The other recent occurrence that has added fuel to the fire was a segment on NPR’s Morning Edition where they deal with aspects of what amounts to the American Songbook. The segment dealt with the generational influence of folk-singer songwriter Bob Dylan’s The Times They Are A-Changin’ as an anthem for our generation (and its revival of late in newer social movements like the kids getting serious about gun control). No question for those who came of political age early in the 1960s before all hell broke loose this was a definitive summing up song for those of us who were seeking what Bobby Kennedy would later quoting a line of poetry from Alfred Lord Tennyson call “seeking a newer world.” In one song was summed up what we thought about obtuse indifferent authority figures, the status quo, our clueless parents, the social struggles that were defining us and a certain hurried-ness to get to wherever we thought we were going.
I mentioned in that previous commentary that given his subsequent trajectory while Bob Dylan may have wanted to be the reincarnation Plus of Woody Guthrie (which by his long life he can rightly claim) whether he wanted to be, could be, the voice of the Generation of ’68 was problematic. What drove me, is driving me a little crazy is who or what some fifty plus years after all the explosions represented the best of what we had started out to achieve (and were essentially militarily defeated by the ensuing reaction before we could achieve most of it) in those lonely high school halls and college dormitories staying up late at night worrying about the world and our place in the sun.
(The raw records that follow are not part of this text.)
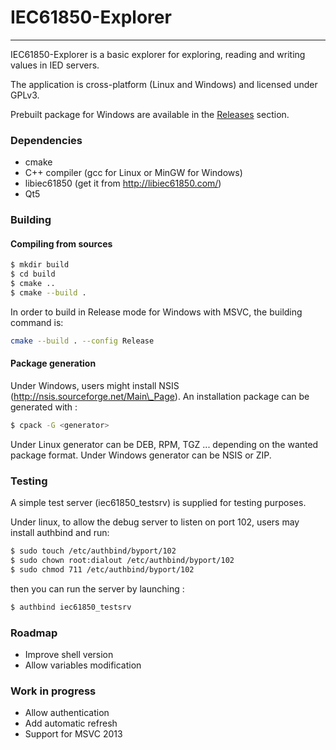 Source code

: # IEC61850-Explorer
------
IEC61850-Explorer is a basic explorer for exploring, reading and writing values in IED servers.

The application is cross-platform (Linux and Windows) and licensed under GPLv3.

Prebuilt package for Windows are available in the [Releases](../../releases) section.

### Dependencies

- cmake
- C++ compiler (gcc for Linux or MinGW for Windows)
- libiec61850 (get it from http://libiec61850.com/)
- Qt5

### Building

#### Compiling from sources
```sh
$ mkdir build
$ cd build
$ cmake ..
$ cmake --build .
```

In order to build in Release mode for Windows with MSVC, the building command is:
```sh
cmake --build . --config Release
```

#### Package generation

Under Windows, users might install NSIS (http://nsis.sourceforge.net/Main\_Page).
An installation package can be generated with :
```sh
$ cpack -G <generator>
```
Under Linux generator can be DEB, RPM, TGZ ... depending on the wanted package format.
Under Windows generator can be NSIS or ZIP.

### Testing

A simple test server (iec61850\_testsrv) is supplied for testing purposes.

Under linux, to allow the debug server to listen on port 102, users may install authbind and run:
```sh
$ sudo touch /etc/authbind/byport/102
$ sudo chown root:dialout /etc/authbind/byport/102
$ sudo chmod 711 /etc/authbind/byport/102
```

then you can run the server by launching :
```sh
$ authbind iec61850_testsrv
```

### Roadmap

- Improve shell version
- Allow variables modification

### Work in progress

- Allow authentication
- Add automatic refresh
- Support for MSVC 2013
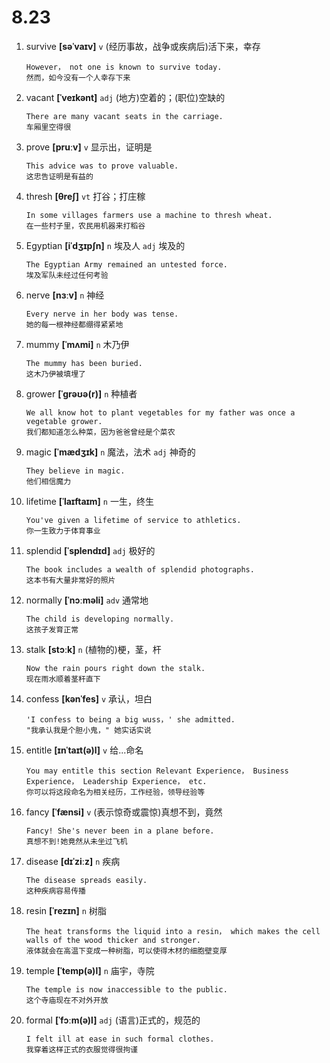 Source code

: # 8.23





1. survive **[səˈvaɪv]** `v` (经历事故，战争或疾病后)活下来，幸存
    ```
    However， not one is known to survive today.
    然而，如今没有一个人幸存下来
    ```

2. vacant **[ˈveɪkənt]** `adj` (地方)空着的；(职位)空缺的
    ```
    There are many vacant seats in the carriage.
    车厢里空得很
    ```

3. prove **[pruːv]** `v` 显示出，证明是
    ```
    This advice was to prove valuable.
    这忠告证明是有益的
    ```

4. thresh **[θreʃ]** `vt` 打谷；打庄稼
    ```
    In some villages farmers use a machine to thresh wheat.
    在一些村子里，农民用机器来打稻谷
    ```

5. Egyptian **[iˈdʒɪpʃn]** `n` 埃及人 `adj` 埃及的
    ```
    The Egyptian Army remained an untested force.
    埃及军队未经过任何考验
    ```

6. nerve **[nɜːv]** `n` 神经
    ```
    Every nerve in her body was tense.
    她的每一根神经都绷得紧紧地
    ```

7. mummy **[ˈmʌmi]** `n` 木乃伊
    ```
    The mummy has been buried.
    这木乃伊被填埋了
    ```

8. grower **[ˈɡrəʊə(r)]** `n` 种植者
    ```
    We all know hot to plant vegetables for my father was once a vegetable grower.
    我们都知道怎么种菜，因为爸爸曾经是个菜农
    ```

9. magic **[ˈmædʒɪk]** `n` 魔法，法术 `adj` 神奇的
    ```
    They believe in magic.
    他们相信魔力
    ```

10. lifetime **[ˈlaɪftaɪm]** `n` 一生，终生
    ```
    You've given a lifetime of service to athletics.
    你一生致力于体育事业
    ```

11. splendid **[ˈsplendɪd]** `adj` 极好的
    ```
    The book includes a wealth of splendid photographs.
    这本书有大量非常好的照片
    ```

12. normally **[ˈnɔːməli]** `adv` 通常地
    ```
    The child is developing normally.
    这孩子发育正常
    ```

13. stalk **[stɔːk]** `n` (植物的)梗，茎，杆
    ```
    Now the rain pours right down the stalk.
    现在雨水顺着茎秆直下
    ```

14. confess **[kənˈfes]** `v` 承认，坦白
    ```
    'I confess to being a big wuss，' she admitted.
    "我承认我是个胆小鬼，" 她实话实说
    ```

15. entitle **[ɪnˈtaɪt(ə)l]** `v` 给...命名
    ```
    You may entitle this section Relevant Experience， Business Experience， Leadership Experience， etc.
    你可以将这段命名为相关经历，工作经验，领导经验等
    ```

16. fancy **[ˈfænsi]** `v` (表示惊奇或震惊)真想不到，竟然
    ```
    Fancy! She's never been in a plane before.
    真想不到!她竟然从未坐过飞机
    ```

17. disease **[dɪˈziːz]** `n` 疾病
    ```
    The disease spreads easily.
    这种疾病容易传播
    ```

18. resin **[ˈrezɪn]** `n` 树脂
    ```
    The heat transforms the liquid into a resin， which makes the cell walls of the wood thicker and stronger.
    液体就会在高温下变成一种树脂，可以使得木材的细胞壁变厚
    ```

19. temple **[ˈtemp(ə)l]** `n` 庙宇，寺院
    ```
    The temple is now inaccessible to the public.
    这个寺庙现在不对外开放
    ```

20. formal **[ˈfɔːm(ə)l]** `adj` (语言)正式的，规范的
    ```
    I felt ill at ease in such formal clothes.
    我穿着这样正式的衣服觉得很拘谨
    ```
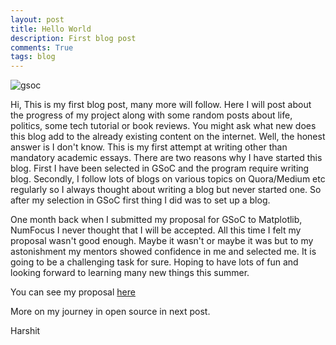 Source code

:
 ```yaml
---
layout: post
title: Hello World
description: First blog post
comments: True
tags: blog
---
```


![gsoc](http://i.imgur.com/MkQZ9Ck.jpg)

Hi,
This is my first blog post, many more will follow. Here I will post about
the progress of my project along with some random posts about life, politics,
some tech tutorial or book reviews. You might ask what new does this blog add
to the already existing content on the internet. Well, the honest answer is I
don't know. This is my first attempt at writing other than mandatory academic
essays. There are two reasons why I have started this blog. First I have been
selected in GSoC and the program require writing blog. Secondly, I follow
lots of blogs on various topics on Quora/Medium etc regularly so I always
thought about writing a blog but never started one. So after my selection in
GSoC first thing I did was to set up a blog.

One month back when I submitted my proposal for GSoC to Matplotlib, NumFocus I
never thought that I will be accepted. All this time I felt my proposal wasn't
good enough. Maybe it wasn't or maybe it was but to my astonishment my mentors
showed confidence in me and selected me. It is going to be a challenging task
for sure. Hoping to have lots of fun and looking forward to learning many new
things this summer.

You can see my proposal [here](https://github.com/patniharshit/patniharshit.github.io/blob/master/patni-harshit.pdf)

More on my journey in open source in next post.

Harshit
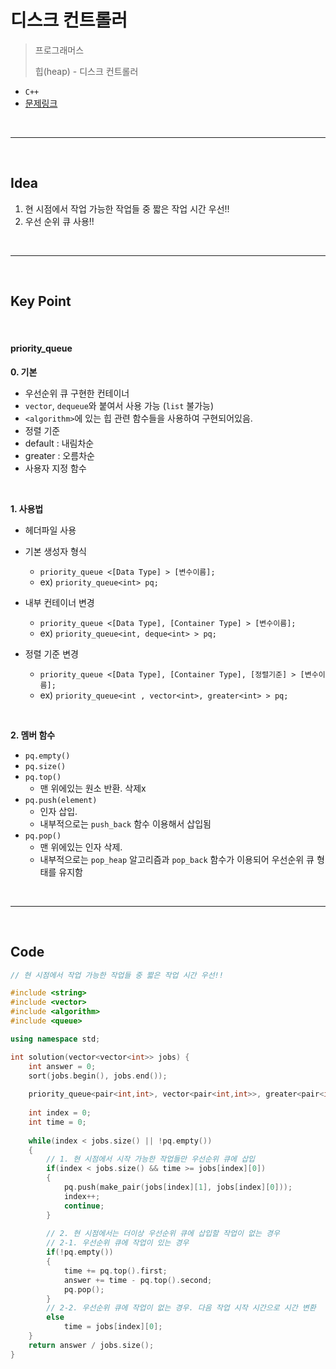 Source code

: # 디스크 컨트롤러

> 프로그래머스
>
> 힙(heap) - 디스크 컨트롤러

* `C++`
* [문제링크](https://programmers.co.kr/learn/courses/30/lessons/42627)

<br>

---

<br>

## Idea

1. 현 시점에서 작업 가능한 작업들 중 짧은 작업 시간 우선!!
2. 우선 순위 큐 사용!!

<br>

---

<br>

## Key Point

﻿<br>

#### priority_queue

**0. 기본**

* 우선순위 큐 구현한 컨테이너
* `vector`, `dequeue`와 붙여서 사용 가능 (`list` 불가능)
* `<algorithm>`에 있는 힙 관련 함수들을 사용하여 구현되어있음.
*  정렬 기준
  * default : 내림차순
  * greater : 오름차순
  *  사용자 지정 함수

<br>

**1. 사용법**

* <queue> 헤더파일 사용

* 기본 생성자 형식
  *  `priority_queue <[Data Type] > [변수이름];`
  * ex) `priority_queue<int> pq;`

* 내부 컨테이너 변경 
  * `priority_queue <[Data Type], [Container Type] > [변수이름];`
  * ex) `priority_queue<int, deque<int> > pq;`

* 정렬 기준 변경 
  * `priority_queue <[Data Type], [Container Type], [정렬기준] > [변수이름];`
  * ex) `priority_queue<int , vector<int>, greater<int> > pq;`

<br>

**2. 멤버 함수**

* `pq.empty()`
* `pq.size()`
* `pq.top()`
  * 맨 위에있는 원소 반환. 삭제x
* `pq.push(element)`
  * 인자 삽입. 
  * 내부적으로는 `push_back` 함수 이용해서 삽입됨
* `pq.pop()`
  * 맨 위에있는 인자 삭제. 
  * 내부적으로는 `pop_heap` 알고리즘과 `pop_back` 함수가 이용되어 우선순위 큐 형태를 유지함

﻿<br>

---

<br>

## Code

```c++
// 현 시점에서 작업 가능한 작업들 중 짧은 작업 시간 우선!!

#include <string>
#include <vector>
#include <algorithm>
#include <queue>

using namespace std;

int solution(vector<vector<int>> jobs) {
    int answer = 0;
    sort(jobs.begin(), jobs.end());
    
    priority_queue<pair<int,int>, vector<pair<int,int>>, greater<pair<int,int>>> pq;
    
    int index = 0;
    int time = 0;
    
    while(index < jobs.size() || !pq.empty())
    {
        // 1. 현 시점에서 시작 가능한 작업들만 우선순위 큐에 삽입
        if(index < jobs.size() && time >= jobs[index][0]) 
        {
            pq.push(make_pair(jobs[index][1], jobs[index][0]));
            index++;
            continue;
        }
        
        // 2. 현 시점에서는 더이상 우선순위 큐에 삽입할 작업이 없는 경우
        // 2-1. 우선순위 큐에 작업이 있는 경우
        if(!pq.empty())
        {
            time += pq.top().first;
            answer += time - pq.top().second;
            pq.pop();
        }
        // 2-2. 우선순위 큐에 작업이 없는 경우. 다음 작업 시작 시간으로 시간 변환
        else
            time = jobs[index][0];
    }
    return answer / jobs.size();
}
```



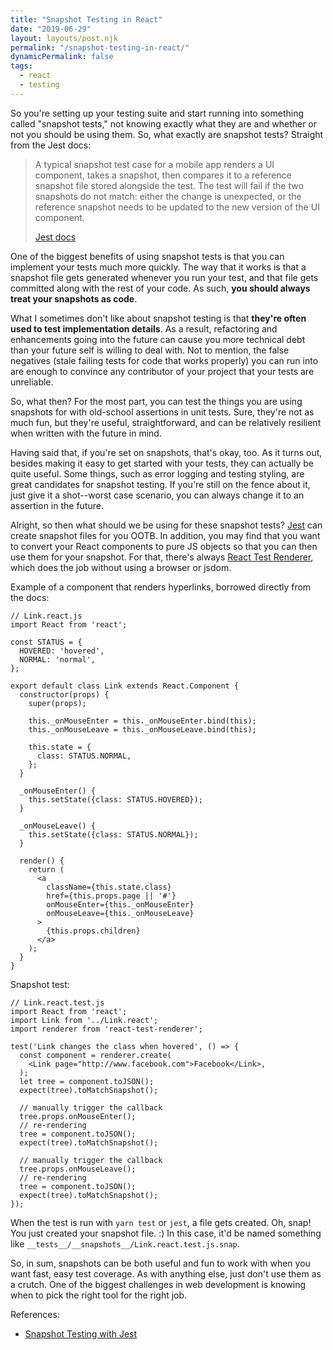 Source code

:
 ```yaml
---
title: "Snapshot Testing in React"
date: "2019-06-29"
layout: layouts/post.njk
permalink: "/snapshot-testing-in-react/"
dynamicPermalink: false
tags:
  - react
  - testing
---
```


So you're setting up your testing suite and start running into something called "snapshot tests," not knowing exactly what they are and whether or not you should be using them. So, what exactly are snapshot tests? Straight from the Jest docs:

> A typical snapshot test case for a mobile app renders a UI component, takes a snapshot, then compares it to a reference snapshot file stored alongside the test. The test will fail if the two snapshots do not match: either the change is unexpected, or the reference snapshot needs to be updated to the new version of the UI component.
> 
> [Jest docs](https://jestjs.io/docs/en/snapshot-testing)

One of the biggest benefits of using snapshot tests is that you can implement your tests much more quickly. The way that it works is that a snapshot file gets generated whenever you run your test, and that file gets committed along with the rest of your code. As such, **you should always treat your snapshots as code**.

What I sometimes don't like about snapshot testing is that **they're often used to test implementation details**. As a result, refactoring and enhancements going into the future can cause you more technical debt than your future self is willing to deal with. Not to mention, the false negatives (stale failing tests for code that works properly) you can run into are enough to convince any contributor of your project that your tests are unreliable.

So, what then? For the most part, you can test the things you are using snapshots for with old-school assertions in unit tests. Sure, they're not as much fun, but they're useful, straightforward, and can be relatively resilient when written with the future in mind.

Having said that, if you're set on snapshots, that's okay, too. As it turns out, besides making it easy to get started with your tests, they can actually be quite useful. Some things, such as error logging and testing styling, are great candidates for snapshot testing. If you're still on the fence about it, just give it a shot--worst case scenario, you can always change it to an assertion in the future.

Alright, so then what should we be using for these snapshot tests? [Jest](https://jestjs.io/docs/en/snapshot-testing.html) can create snapshot files for you OOTB. In addition, you may find that you want to convert your React components to pure JS objects so that you can then use them for your snapshot. For that, there's always [React Test Renderer](https://reactjs.org/docs/test-renderer.html), which does the job without using a browser or jsdom.

Example of a component that renders hyperlinks, borrowed directly from the docs:

```
// Link.react.js
import React from 'react';

const STATUS = {
  HOVERED: 'hovered',
  NORMAL: 'normal',
};

export default class Link extends React.Component {
  constructor(props) {
    super(props);

    this._onMouseEnter = this._onMouseEnter.bind(this);
    this._onMouseLeave = this._onMouseLeave.bind(this);

    this.state = {
      class: STATUS.NORMAL,
    };
  }

  _onMouseEnter() {
    this.setState({class: STATUS.HOVERED});
  }

  _onMouseLeave() {
    this.setState({class: STATUS.NORMAL});
  }

  render() {
    return (
      <a
        className={this.state.class}
        href={this.props.page || '#'}
        onMouseEnter={this._onMouseEnter}
        onMouseLeave={this._onMouseLeave}
      >
        {this.props.children}
      </a>
    );
  }
}
```

Snapshot test:

```
// Link.react.test.js
import React from 'react';
import Link from '../Link.react';
import renderer from 'react-test-renderer';

test('Link changes the class when hovered', () => {
  const component = renderer.create(
    <Link page="http://www.facebook.com">Facebook</Link>,
  );
  let tree = component.toJSON();
  expect(tree).toMatchSnapshot();

  // manually trigger the callback
  tree.props.onMouseEnter();
  // re-rendering
  tree = component.toJSON();
  expect(tree).toMatchSnapshot();

  // manually trigger the callback
  tree.props.onMouseLeave();
  // re-rendering
  tree = component.toJSON();
  expect(tree).toMatchSnapshot();
});
```

When the test is run with `yarn test` or `jest`, a file gets created. Oh, snap! You just created your snapshot file. :) In this case, it'd be named something like `__tests__/__snapshots__/Link.react.test.js.snap`.

So, in sum, snapshots can be both useful and fun to work with when you want fast, easy test coverage. As with anything else, just don't use them as a crutch. One of the biggest challenges in web development is knowing when to pick the right tool for the right job.

References:

- [Snapshot Testing with Jest](https://jestjs.io/docs/en/snapshot-testing)
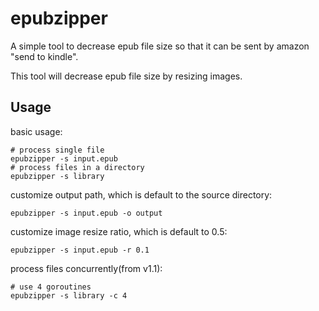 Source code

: # epubzipper

A simple tool to decrease epub file size so that it can be sent by amazon "send to kindle".

This tool will decrease epub file size by resizing images.

## Usage

basic usage:

```shell
# process single file
epubzipper -s input.epub
# process files in a directory
epubzipper -s library
```

customize output path, which is default to the source directory:

```shell
epubzipper -s input.epub -o output
```

customize image resize ratio, which is default to 0.5:

```shell
epubzipper -s input.epub -r 0.1
```

process files concurrently(from v1.1):

```shell
# use 4 goroutines
epubzipper -s library -c 4
``` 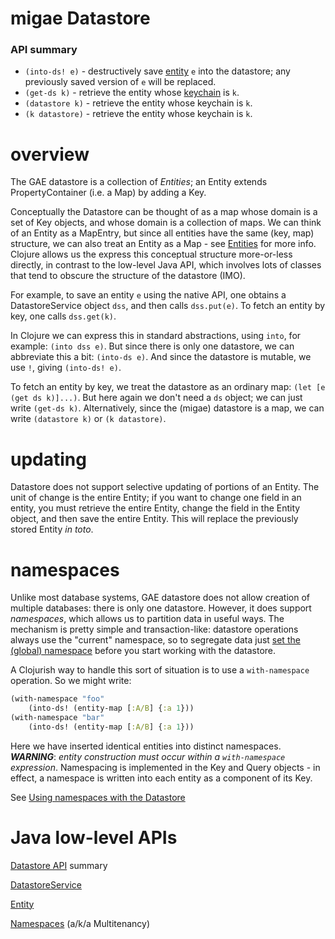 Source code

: # migae Datastore

### API summary

* `(into-ds! e)` - destructively save [entity](Entities.md) `e` into the datastore;
  any previously saved version of `e` will be replaced.
* `(get-ds k)` - retrieve the entity whose [keychain](Keychain.md) is `k`.
* `(datastore k)` - retrieve the entity whose keychain is `k`.
* `(k datastore)` - retrieve the entity whose keychain is `k`.

# overview

The GAE datastore is a collection of _Entities_; an Entity extends
PropertyContainer (i.e. a Map) by adding a Key.

Conceptually the Datastore can be thought of as a map whose domain is
a set of Key objects, and whose domain is a collection of maps.  We
can think of an Entity as a MapEntry, but since all entities have the
same (key, map) structure, we can also treat an Entity as a Map - see
[Entities](Entities.md) for more info.  Clojure allows us the express
this conceptual structure more-or-less directly, in contrast to the
low-level Java API, which involves lots of classes that tend to
obscure the structure of the datastore (IMO).

For example, to save an entity `e` using the native API, one obtains a
DatastoreService object `dss`, and then calls `dss.put(e)`.  To fetch
an entity by key, one calls `dss.get(k)`.

In Clojure we can express this in standard abstractions, using `into`,
for example: `(into dss e)`.  But since there is only one datastore,
we can abbreviate this a bit: `(into-ds e)`.  And since the datastore
is mutable, we use `!`, giving `(into-ds! e)`.

To fetch an entity by key, we treat the datastore as an ordinary map:
`(let [e (get ds k)]...)`.  But here again we don't need a `ds`
object; we can just write `(get-ds k)`.  Alternatively, since the
(migae) datastore is a map, we can write `(datastore k)` or `(k
datastore)`.

# updating

Datastore does not support selective updating of portions of an
Entity.  The unit of change is the entire Entity; if you want to
change one field in an entity, you must retrieve the entire Entity,
change the field in the Entity object, and then save the entire
Entity.  This will replace the previously stored Entity _in toto_.

# namespaces

Unlike most database systems, GAE datastore does not allow creation of
multiple databases: there is only one datastore.  However, it does
support _namespaces_, which allows us to partition data in useful
ways.  The mechanism is pretty simple and transaction-like: datastore
operations always use the "current" namespace, so to segregate data
just
[set the (global) namespace](https://cloud.google.com/appengine/docs/java/multitenancy/multitenancy#Java_Setting_the_current_namespace)
before you start working with the datastore.

A Clojurish way to handle this sort of situation is to use a
`with-namespace` operation.  So we might write:

```clojure
(with-namespace "foo"
    (into-ds! (entity-map [:A/B] {:a 1}))
(with-namespace "bar"
    (into-ds! (entity-map [:A/B] {:a 1}))
```

Here we have inserted identical entities into distinct namespaces.
**_WARNING_**: _entity construction must occur within a `with-namespace`
expression_.  Namespacing is implemented in the Key and Query
objects - in effect, a namespace is written into each entity as a
component of its Key.

See [Using namespaces with the Datastore](https://cloud.google.com/appengine/docs/java/multitenancy/multitenancy#Java_Using_namespaces_with_the_Datastore)

# Java low-level APIs

[Datastore API](https://cloud.google.com/appengine/docs/java/javadoc/com/google/appengine/api/datastore/package-summary) summary

[DatastoreService](https://cloud.google.com/appengine/docs/java/javadoc/com/google/appengine/api/datastore/DatastoreService)

[Entity](https://cloud.google.com/appengine/docs/java/javadoc/com/google/appengine/api/datastore/Entity)

[Namespaces](https://cloud.google.com/appengine/docs/java/multitenancy/) (a/k/a Multitenancy)
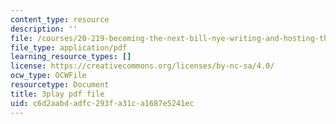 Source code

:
 ```yaml
---
content_type: resource
description: ''
file: /courses/20-219-becoming-the-next-bill-nye-writing-and-hosting-the-educational-show-january-iap-2015/c6d2aabdadfc293fa31ca1687e5241ec_VBgVRviSKek.pdf
file_type: application/pdf
learning_resource_types: []
license: https://creativecommons.org/licenses/by-nc-sa/4.0/
ocw_type: OCWFile
resourcetype: Document
title: 3play pdf file
uid: c6d2aabd-adfc-293f-a31c-a1687e5241ec
---
```

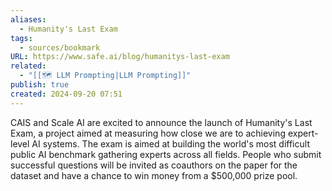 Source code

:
 ```yaml
---
aliases:
  - Humanity's Last Exam
tags:
  - sources/bookmark
URL: https://www.safe.ai/blog/humanitys-last-exam
related:
  - "[[🗺️ LLM Prompting|LLM Prompting]]"
publish: true
created: 2024-09-20 07:51
---
```


‍CAIS and Scale AI are excited to announce the launch of Humanity's Last Exam, a project aimed at measuring how close we are to achieving expert-level AI systems. The exam is aimed at building the world's most difficult public AI benchmark gathering experts across all fields. People who submit successful questions will be invited as coauthors on the paper for the dataset and have a chance to win money from a $500,000 prize pool.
For a long time, probably far longer than was sensible I believed that it was somebody like Jim Morrison, shaman-like leader of the Doors, who came out of the West Coast winds and headed to our heads in the East. Not Dylan, although he was harbinger of what was to come later in the decade as rock reassembled itself in new garb after some vanilla music hiatus but somebody who embodied the new sensibility that Dylan had unleashed. The real nut though was that I, and not me alone, and not my communal brethren alone either, was the idea that we possessed again probably way past it use by date was that “music was the revolution” by that meaning nothing but the general lifestyle changes through the decade so that the combination of “dropping out” of nine to five society, dope in its many manifestations, kindnesses, good thought and the rapidly evolving music would carry us over the finish line. Guys like Josh Breslin and the late Pete Markin, hard political guys as well as rabid music lovers and dopers, used to laugh at me when I even mentioned that I was held in that sway especially when ebb tide of the counter-cultural movement hit in Nixon times and the bastinado was as likely to be our home as the new Garden. Still Jim Morrison as the “new man” (new human in today speak) made a lot of sense to me although when he fell down like many others to the lure of the dope I started reappraising some of my ideas -worried about that bastinado fate.  

So I’ll be damned right now if I could tell you that we had such a voice, and maybe that was the problem, or a problem which has left us some fifty years later without a good answer. Which only means for others to chime in with their thoughts on this matter.